__To do__: From the line containing "- 3.ApplicationListener" down to the last line of the records below, restate each line word for word and leave out the rest.

Stored data:

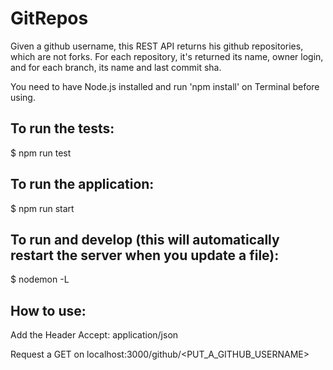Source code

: # GitRepos

Given a github username, this REST API returns his github repositories, which are not forks. For each repository, it's returned its name, owner login, and for each branch, its name and last commit sha.

You need to have Node.js installed and run 'npm install' on Terminal before using.

## To run the tests:
$ npm run test

## To run the application:
$ npm run start

## To run and develop (this will automatically restart the server when you update a file):
$ nodemon -L

## How to use:
Add the Header Accept: application/json

Request a GET on localhost:3000/github/<PUT_A_GITHUB_USERNAME>
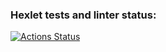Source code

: ### Hexlet tests and linter status:
[![Actions Status](https://github.com/HoWoooD/php-project-lvl1/workflows/hexlet-check/badge.svg)](https://github.com/HoWoooD/php-project-lvl1/actions)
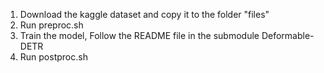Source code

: 1. Download the kaggle dataset and copy it to the folder "files"
2. Run preproc.sh
3. Train the model, Follow the README file in the submodule Deformable-DETR
4. Run postproc.sh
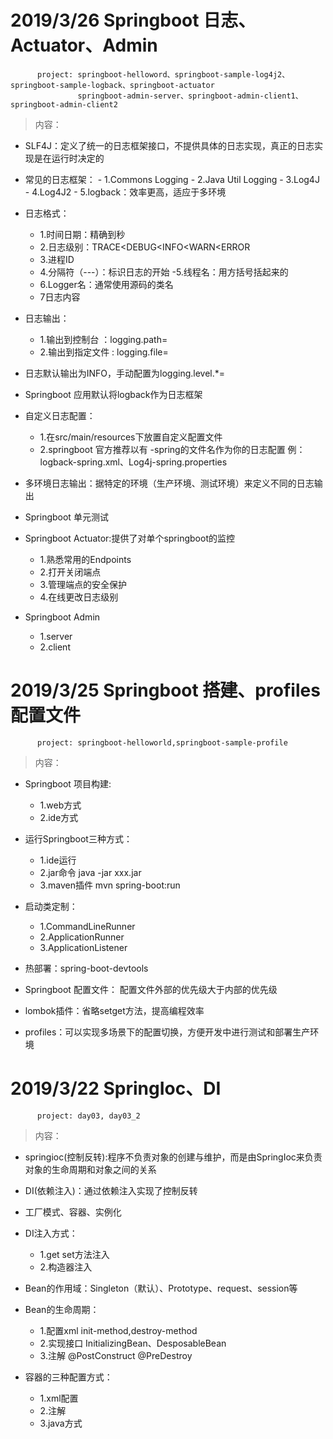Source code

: 
# 2019/3/26  Springboot 日志、Actuator、Admin

	      project: springboot-helloword、springboot-sample-log4j2、springboot-sample-logback、springboot-actuator
	      	       springboot-admin-server、springboot-admin-client1、springboot-admin-client2
 >内容：
 
   -    SLF4J：定义了统一的日志框架接口，不提供具体的日志实现，真正的日志实现是在运行时决定的
	
   -    常见的日志框架：
   	    	 - 1.Commons Logging
	    	 - 2.Java Util Logging
	    	 - 3.Log4J
	    	 - 4.Log4J2
	    	 - 5.logback：效率更高，适应于多环境
	    
   -    日志格式：
   	 	- 1.时间日期：精确到秒 
		- 2.日志级别：TRACE<DEBUG<INFO<WARN<ERROR 
		- 3.进程ID 
		- 4.分隔符（---）：标识日志的开始 -5.线程名：用方括号括起来的 
		- 6.Logger名：通常使用源码的类名 
		- 7日志内容

   -    日志输出：
   		- 1.输出到控制台 ：logging.path=
		- 2.输出到指定文件 : logging.file=

   -    日志默认输出为INFO，手动配置为logging.level.*=

   -    Springboot 应用默认将logback作为日志框架

   -    自定义日志配置：
   		- 1.在src/main/resources下放置自定义配置文件 
		- 2.springboot 官方推荐以有 -spring的文件名作为你的日志配置 例：logback-spring.xml、Log4j-spring.properties
  
  -    多环境日志输出：据特定的环境（生产环境、测试环境）来定义不同的日志输出
  
  -    Springboot 单元测试
  
  -    Springboot Actuator:提供了对单个springboot的监控 
  		- 1.熟悉常用的Endpoints 
		- 2.打开关闭端点 
		- 3.管理端点的安全保护 
		- 4.在线更改日志级别
  		
  -    Springboot Admin 
  		- 1.server 
		- 2.client

# 2019/3/25  Springboot 搭建、profiles配置文件

	      project: springboot-helloworld,springboot-sample-profile
 >内容：
 
   -    Springboot 项目构建:  
   		- 1.web方式  
		- 2.ide方式
		
   -    运行Springboot三种方式： 
   		- 1.ide运行   
		- 2.jar命令 java -jar xxx.jar  
		- 3.maven插件 mvn spring-boot:run

   -    启动类定制： 
   		- 1.CommandLineRunner  
		- 2.ApplicationRunner  
		- 3.ApplicationListener

   -    热部署：spring-boot-devtools

   -    Springboot 配置文件：  配置文件外部的优先级大于内部的优先级

   -    lombok插件：省略setget方法，提高编程效率

   -    profiles：可以实现多场景下的配置切换，方便开发中进行测试和部署生产环境

# 2019/3/22  SpringIoc、DI

	      project: day03, day03_2      
 >内容：
 
   -    springioc(控制反转):程序不负责对象的创建与维护，而是由SpringIoc来负责对象的生命周期和对象之间的关系
		
   -    DI(依赖注入)：通过依赖注入实现了控制反转

   -    工厂模式、容器、实例化

   -    DI注入方式：
   		- 1.get set方法注入 
		- 2.构造器注入

   -    Bean的作用域：Singleton（默认）、Prototype、request、session等

   -    Bean的生命周期：
   		- 1.配置xml  init-method,destroy-method
		- 2.实现接口  InitializingBean、DesposableBean
		- 3.注解 @PostConstruct @PreDestroy

   -    容器的三种配置方式：
   		- 1.xml配置  
		- 2.注解  
		- 3.java方式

__Worked solution__:
		- 3.ApplicationListener

   -    热部署：spring-boot-devtools

   -    Springboot 配置文件：  配置文件外部的优先级大于内部的优先级

   -    lombok插件：省略setget方法，提高编程效率

   -    profiles：可以实现多场景下的配置切换，方便开发中进行测试和部署生产环境

# 2019/3/22  SpringIoc、DI

	      project: day03, day03_2      
 >内容：
 
   -    springioc(控制反转):程序不负责对象的创建与维护，而是由SpringIoc来负责对象的生命周期和对象之间的关系
		
   -    DI(依赖注入)：通过依赖注入实现了控制反转

   -    工厂模式、容器、实例化

   -    DI注入方式：
   		- 1.get set方法注入 
		- 2.构造器注入

   -    Bean的作用域：Singleton（默认）、Prototype、request、session等

   -    Bean的生命周期：
   		- 1.配置xml  init-method,destroy-method
		- 2.实现接口  InitializingBean、DesposableBean
		- 3.注解 @PostConstruct @PreDestroy

   -    容器的三种配置方式：
   		- 1.xml配置  
		- 2.注解  
		- 3.java方式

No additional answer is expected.